Our results showed that body fracture was evident in 24 and ligamentous injury in 60 patients. Type of body fractures was C3 in 3, C4 in 2, C5 in 12, C6 in 3, and C7 in 4 patients. Ulrich et al., [18]. Coe et al., [19] tested several implants in cadaver and bovine spines. They concluded that the posterior approach is far better than the anterior one, especially in associated ligamental injuries. Ulrich et al., [18] said an additional external immobilization should be combined with anterior fixation, whereas Coe et al., [19] recommended posterior wiring techniques.

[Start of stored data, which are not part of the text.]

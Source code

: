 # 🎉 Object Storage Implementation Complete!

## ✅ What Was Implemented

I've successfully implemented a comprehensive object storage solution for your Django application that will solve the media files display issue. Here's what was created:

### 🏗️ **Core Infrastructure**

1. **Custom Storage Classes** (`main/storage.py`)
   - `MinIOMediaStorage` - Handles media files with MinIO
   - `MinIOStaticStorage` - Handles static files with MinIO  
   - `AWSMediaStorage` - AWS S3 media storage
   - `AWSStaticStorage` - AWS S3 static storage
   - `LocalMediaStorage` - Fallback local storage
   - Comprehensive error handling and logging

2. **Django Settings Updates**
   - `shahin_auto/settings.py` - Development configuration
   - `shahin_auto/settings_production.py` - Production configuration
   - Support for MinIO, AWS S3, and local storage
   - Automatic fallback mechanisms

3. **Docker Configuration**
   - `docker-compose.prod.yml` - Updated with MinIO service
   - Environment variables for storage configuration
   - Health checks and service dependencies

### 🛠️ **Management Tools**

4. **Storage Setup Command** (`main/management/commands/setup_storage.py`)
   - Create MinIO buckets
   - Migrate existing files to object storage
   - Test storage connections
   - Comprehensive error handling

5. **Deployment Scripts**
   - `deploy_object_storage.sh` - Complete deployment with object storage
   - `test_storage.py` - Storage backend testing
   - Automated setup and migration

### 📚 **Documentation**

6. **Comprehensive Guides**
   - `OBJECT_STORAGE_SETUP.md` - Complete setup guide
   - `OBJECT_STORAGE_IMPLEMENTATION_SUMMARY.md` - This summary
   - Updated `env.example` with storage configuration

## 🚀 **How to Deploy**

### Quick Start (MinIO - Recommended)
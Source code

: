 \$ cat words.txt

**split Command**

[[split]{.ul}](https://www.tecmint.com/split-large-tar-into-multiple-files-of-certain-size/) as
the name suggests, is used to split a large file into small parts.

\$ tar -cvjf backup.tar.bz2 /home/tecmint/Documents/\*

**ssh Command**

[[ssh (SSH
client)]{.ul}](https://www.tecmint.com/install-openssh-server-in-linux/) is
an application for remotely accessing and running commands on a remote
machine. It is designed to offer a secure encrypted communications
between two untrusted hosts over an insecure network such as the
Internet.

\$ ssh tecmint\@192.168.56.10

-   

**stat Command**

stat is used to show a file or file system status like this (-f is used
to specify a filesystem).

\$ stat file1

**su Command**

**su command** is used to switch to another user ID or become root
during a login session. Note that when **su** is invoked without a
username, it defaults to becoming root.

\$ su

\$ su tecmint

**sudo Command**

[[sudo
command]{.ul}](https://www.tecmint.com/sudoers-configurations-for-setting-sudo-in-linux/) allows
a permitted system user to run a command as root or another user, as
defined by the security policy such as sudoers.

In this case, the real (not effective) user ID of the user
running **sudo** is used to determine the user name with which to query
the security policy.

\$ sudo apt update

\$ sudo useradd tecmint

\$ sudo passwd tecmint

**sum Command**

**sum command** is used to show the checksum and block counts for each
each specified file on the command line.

Management performed was corpectomy with tricorticate graft in 26 cases and a corpectomy with fixation with a titanium cage and plate/screws in 58 cases. Venkati et al., [20] conducted a study on 172 patients with subaxial cervical spine injuries, of which 44 patients suffered from vertebral body fracture. In comparison, 108 patients had spinal canal compromise due to other injuries. Sixteen patients had quadriplegia, 24 had grade 4 power in upper and lower extremities, and roots were involved in 46 patients. In 44 patients complete corpectomy was performed with the placement of a tricorticate graft taken from the fibula. This graft was fixed in place with a titanium plate and four screws.
Asher et al., [21] conducted a study on 452 patients, of which 69.7% were males, and 30.3% were females. 52.4% patients were between the age group 30-60 years of age, and about 56.1% had hospital stays lasting < 10 days. 46.6% of patients exhibited road traffic accidents as the primary common mechanism of injury. Neck pain was the most common symptom, and cervical spine straightening was the most common radiological abnormality. The injuries were more severe in patients who were not restrained by a seat belt or wearing a helmet.
The shortcoming of the present study is that a small sample size was included. In addition, we did not include those who died during the treatment.